Delivering Under SAP: What Rutagon Provides

Pre-built SAP-ready pipeline: Rutagon's CI/CD pipeline template includes cATO evidence collection, automated scanning, deployment frequency metrics, and change management integration — configurable for a program's specific requirements in days, not months.

Sprint-cadenced infrastructure delivery: Rutagon operates on bi-weekly sprints with demonstrable deliverables at each sprint review. For SAP programs with 6-week deployment cycles, Rutagon's 2-week sprint cadence allows 3 sprint cycles per deployment — infrastructure stays ahead of application delivery needs.

ISSO support tooling: ConMon dashboards, finding export tools, and evidence archive navigation that reduce ISSO workload. The ISSO's job is to assess risk — they shouldn't be spending time manually aggregating security scan data.

View Rutagon's government capabilities → rutagon.com/government

Frequently Asked Questions

Is the Software Acquisition Pathway appropriate for all defense software programs?

SAP is best suited for software-intensive programs where iterative delivery provides value. It's less appropriate for programs with significant hardware components (where software is secondary to hardware development schedule), highly classified programs with specialized authorization pathways, or programs where the user community can't receive frequent software updates. DoDI 5000.87 provides selection guidance for program managers choosing among AAF pathways.

How does SAP handle traditional milestone reviews?

SAP replaces Milestones A/B/C with a different review structure — Capability Needs Statement approval, initial capability delivery to users, and ongoing program review through User Operational Reviews (UORs) and Software Acquisition Reviews (SARs). These reviews are less document-intensive than traditional milestone reviews and focus on demonstrated user value and program health metrics.

What is a User Operational Review under SAP?

UORs are the primary accountability mechanism in SAP — program leadership reviews deployment frequency, user adoption, performance metrics, and feedback data. A program that isn't delivering to users frequently enough, or whose deployments aren't being used, risks adverse review findings. Cloud infrastructure performance (availability, latency, deployment pipeline reliability) directly feeds into UOR health metrics.

How does SAP interact with CMMC requirements for defense programs?

SAP doesn't replace CMMC requirements. Programs under SAP that handle CUI are still subject to CMMC compliance requirements. The cATO model under SAP is compatible with CMMC compliance — continuous CMMC assessment feeds the same continuous authorization model. The difference is that SAP's cATO reduces the administrative burden of periodic reauthorization, but doesn't exempt programs from meeting CMMC control requirements.

What's the threshold for a program to use the Software Acquisition Pathway?
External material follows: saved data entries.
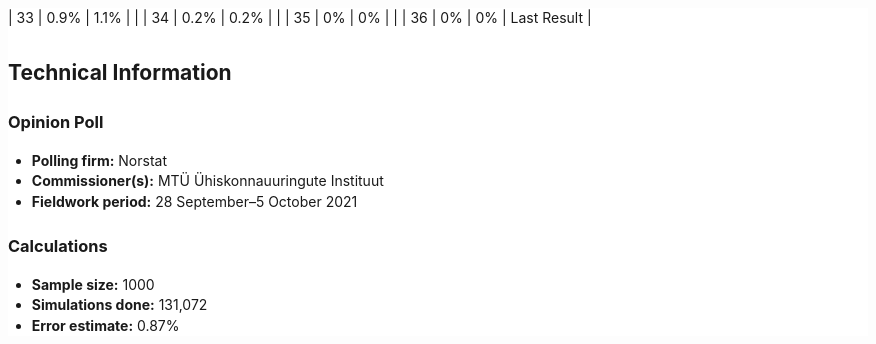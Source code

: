 | 33 | 0.9% | 1.1% |  |
| 34 | 0.2% | 0.2% |  |
| 35 | 0% | 0% |  |
| 36 | 0% | 0% | Last Result |


## Technical Information

### Opinion Poll

+ **Polling firm:** Norstat
+ **Commissioner(s):** MTÜ Ühiskonnauuringute Instituut
+ **Fieldwork period:** 28 September–5 October 2021

### Calculations

+ **Sample size:** 1000
+ **Simulations done:** 131,072
+ **Error estimate:** 0.87%

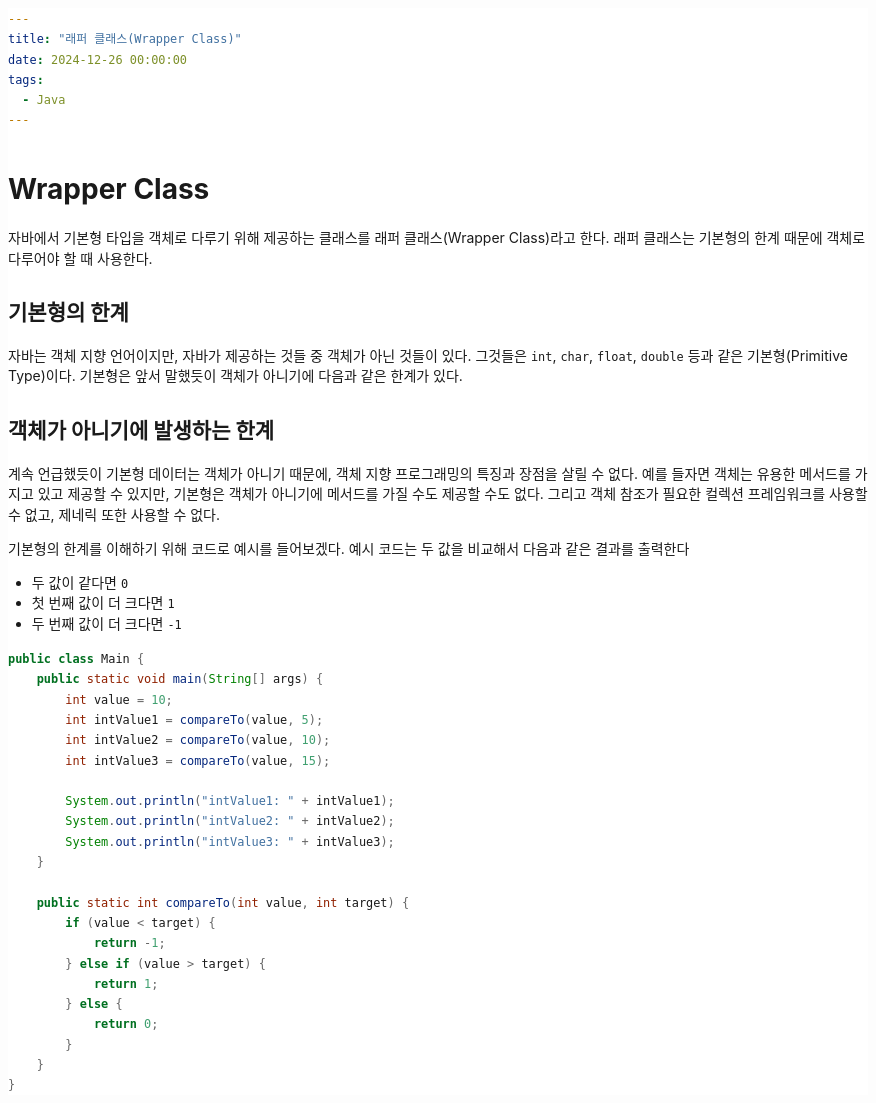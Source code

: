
 ```yaml
---
title: "래퍼 클래스(Wrapper Class)"
date: 2024-12-26 00:00:00
tags: 
  - Java
---
```


# Wrapper Class
자바에서 기본형 타입을 객체로 다루기 위해 제공하는 클래스를 래퍼 클래스(Wrapper Class)라고 한다.
래퍼 클래스는 기본형의 한계 때문에 객체로 다루어야 할 때 사용한다.

## 기본형의 한계
자바는 객체 지향 언어이지만, 자바가 제공하는 것들 중 객체가 아닌 것들이 있다.
그것들은 `int`, `char`, `float`, `double` 등과 같은 기본형(Primitive Type)이다.
기본형은 앞서 말했듯이 객체가 아니기에 다음과 같은 한계가 있다.

## 객체가 아니기에 발생하는 한계

계속 언급했듯이 기본형 데이터는 객체가 아니기 때문에, 객체 지향 프로그래밍의 특징과 장점을 살릴 수 없다.
예를 들자면 객체는 유용한 메서드를 가지고 있고 제공할 수 있지만, 기본형은 객체가 아니기에 메서드를 가질 수도 제공할 수도 없다.
그리고 객체 참조가 필요한 컬렉션 프레임워크를 사용할 수 없고, 제네릭 또한 사용할 수 없다.

기본형의 한계를 이해하기 위해 코드로 예시를 들어보겠다.
예시 코드는 두 값을 비교해서 다음과 같은 결과를 출력한다
- 두 값이 같다면 `0`
- 첫 번째 값이 더 크다면 `1`
- 두 번째 값이 더 크다면 `-1`

```java
public class Main {
    public static void main(String[] args) {
        int value = 10;
        int intValue1 = compareTo(value, 5);
        int intValue2 = compareTo(value, 10);
        int intValue3 = compareTo(value, 15);

        System.out.println("intValue1: " + intValue1);
        System.out.println("intValue2: " + intValue2);
        System.out.println("intValue3: " + intValue3);
    }

    public static int compareTo(int value, int target) {
        if (value < target) {
            return -1;
        } else if (value > target) {
            return 1;
        } else {
            return 0;
        }
    }
}
```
There's no formal dollar threshold for SAP eligibility, but it's typically used for programs in the ACAT II range and below where the software-intensive nature warrants the pathway's flexibility. Very large programs (ACAT I, Major Defense Acquisition Programs) have more complex stakeholder dynamics that may require the additional oversight structure of traditional MDAP pathways, though hybrid approaches exist.